▶ [EXERCISE DIRECTIONS] Would you transcribe each entry that follows word for word, minus the images?

(Rendered images with source text)
----------------
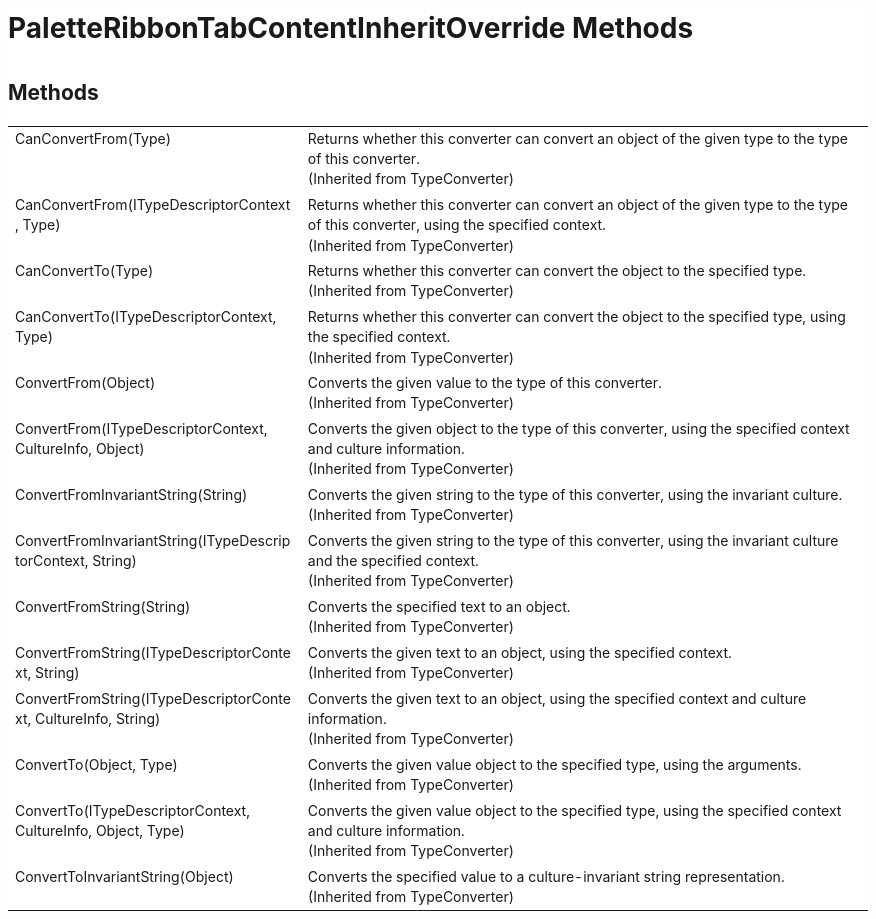 # PaletteRibbonTabContentInheritOverride Methods




## Methods
<table>
<tr>
<td>CanConvertFrom(Type)</td>
<td>Returns whether this converter can convert an object of the given type to the type of this converter.<br />(Inherited from TypeConverter)</td></tr>
<tr>
<td>CanConvertFrom(ITypeDescriptorContext, Type)</td>
<td>Returns whether this converter can convert an object of the given type to the type of this converter, using the specified context.<br />(Inherited from TypeConverter)</td></tr>
<tr>
<td>CanConvertTo(Type)</td>
<td>Returns whether this converter can convert the object to the specified type.<br />(Inherited from TypeConverter)</td></tr>
<tr>
<td>CanConvertTo(ITypeDescriptorContext, Type)</td>
<td>Returns whether this converter can convert the object to the specified type, using the specified context.<br />(Inherited from TypeConverter)</td></tr>
<tr>
<td>ConvertFrom(Object)</td>
<td>Converts the given value to the type of this converter.<br />(Inherited from TypeConverter)</td></tr>
<tr>
<td>ConvertFrom(ITypeDescriptorContext, CultureInfo, Object)</td>
<td>Converts the given object to the type of this converter, using the specified context and culture information.<br />(Inherited from TypeConverter)</td></tr>
<tr>
<td>ConvertFromInvariantString(String)</td>
<td>Converts the given string to the type of this converter, using the invariant culture.<br />(Inherited from TypeConverter)</td></tr>
<tr>
<td>ConvertFromInvariantString(ITypeDescriptorContext, String)</td>
<td>Converts the given string to the type of this converter, using the invariant culture and the specified context.<br />(Inherited from TypeConverter)</td></tr>
<tr>
<td>ConvertFromString(String)</td>
<td>Converts the specified text to an object.<br />(Inherited from TypeConverter)</td></tr>
<tr>
<td>ConvertFromString(ITypeDescriptorContext, String)</td>
<td>Converts the given text to an object, using the specified context.<br />(Inherited from TypeConverter)</td></tr>
<tr>
<td>ConvertFromString(ITypeDescriptorContext, CultureInfo, String)</td>
<td>Converts the given text to an object, using the specified context and culture information.<br />(Inherited from TypeConverter)</td></tr>
<tr>
<td>ConvertTo(Object, Type)</td>
<td>Converts the given value object to the specified type, using the arguments.<br />(Inherited from TypeConverter)</td></tr>
<tr>
<td>ConvertTo(ITypeDescriptorContext, CultureInfo, Object, Type)</td>
<td>Converts the given value object to the specified type, using the specified context and culture information.<br />(Inherited from TypeConverter)</td></tr>
<tr>
<td>ConvertToInvariantString(Object)</td>
<td>Converts the specified value to a culture-invariant string representation.<br />(Inherited from TypeConverter)</td></tr>
<tr>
----------------
▶ [ANSWER FOR THE TASK]
 # PaletteRibbonTabContentInheritOverride Methods




## Methods
<table>
<tr>
<td>CanConvertFrom(Type)</td>
<td>Returns whether this converter can convert an object of the given type to the type of this converter.<br />(Inherited from TypeConverter)</td></tr>
<tr>
<td>CanConvertFrom(ITypeDescriptorContext, Type)</td>
<td>Returns whether this converter can convert an object of the given type to the type of this converter, using the specified context.<br />(Inherited from TypeConverter)</td></tr>
<tr>
<td>CanConvertTo(Type)</td>
<td>Returns whether this converter can convert the object to the specified type.<br />(Inherited from TypeConverter)</td></tr>
<tr>
<td>CanConvertTo(ITypeDescriptorContext, Type)</td>
<td>Returns whether this converter can convert the object to the specified type, using the specified context.<br />(Inherited from TypeConverter)</td></tr>
<tr>
<td>ConvertFrom(Object)</td>
<td>Converts the given value to the type of this converter.<br />(Inherited from TypeConverter)</td></tr>
<tr>
<td>ConvertFrom(ITypeDescriptorContext, CultureInfo, Object)</td>
<td>Converts the given object to the type of this converter, using the specified context and culture information.<br />(Inherited from TypeConverter)</td></tr>
<tr>
<td>ConvertFromInvariantString(String)</td>
<td>Converts the given string to the type of this converter, using the invariant culture.<br />(Inherited from TypeConverter)</td></tr>
<tr>
<td>ConvertFromInvariantString(ITypeDescriptorContext, String)</td>
<td>Converts the given string to the type of this converter, using the invariant culture and the specified context.<br />(Inherited from TypeConverter)</td></tr>
<tr>
<td>ConvertFromString(String)</td>
<td>Converts the specified text to an object.<br />(Inherited from TypeConverter)</td></tr>
<tr>
<td>ConvertFromString(ITypeDescriptorContext, String)</td>
<td>Converts the given text to an object, using the specified context.<br />(Inherited from TypeConverter)</td></tr>
<tr>
<td>ConvertFromString(ITypeDescriptorContext, CultureInfo, String)</td>
<td>Converts the given text to an object, using the specified context and culture information.<br />(Inherited from TypeConverter)</td></tr>
<tr>
<td>ConvertTo(Object, Type)</td>
<td>Converts the given value object to the specified type, using the arguments.<br />(Inherited from TypeConverter)</td></tr>
<tr>
<td>ConvertTo(ITypeDescriptorContext, CultureInfo, Object, Type)</td>
<td>Converts the given value object to the specified type, using the specified context and culture information.<br />(Inherited from TypeConverter)</td></tr>
<tr>
<td>ConvertToInvariantString(Object)</td>
<td>Converts the specified value to a culture-invariant string representation.<br />(Inherited from TypeConverter)</td></tr>
<tr>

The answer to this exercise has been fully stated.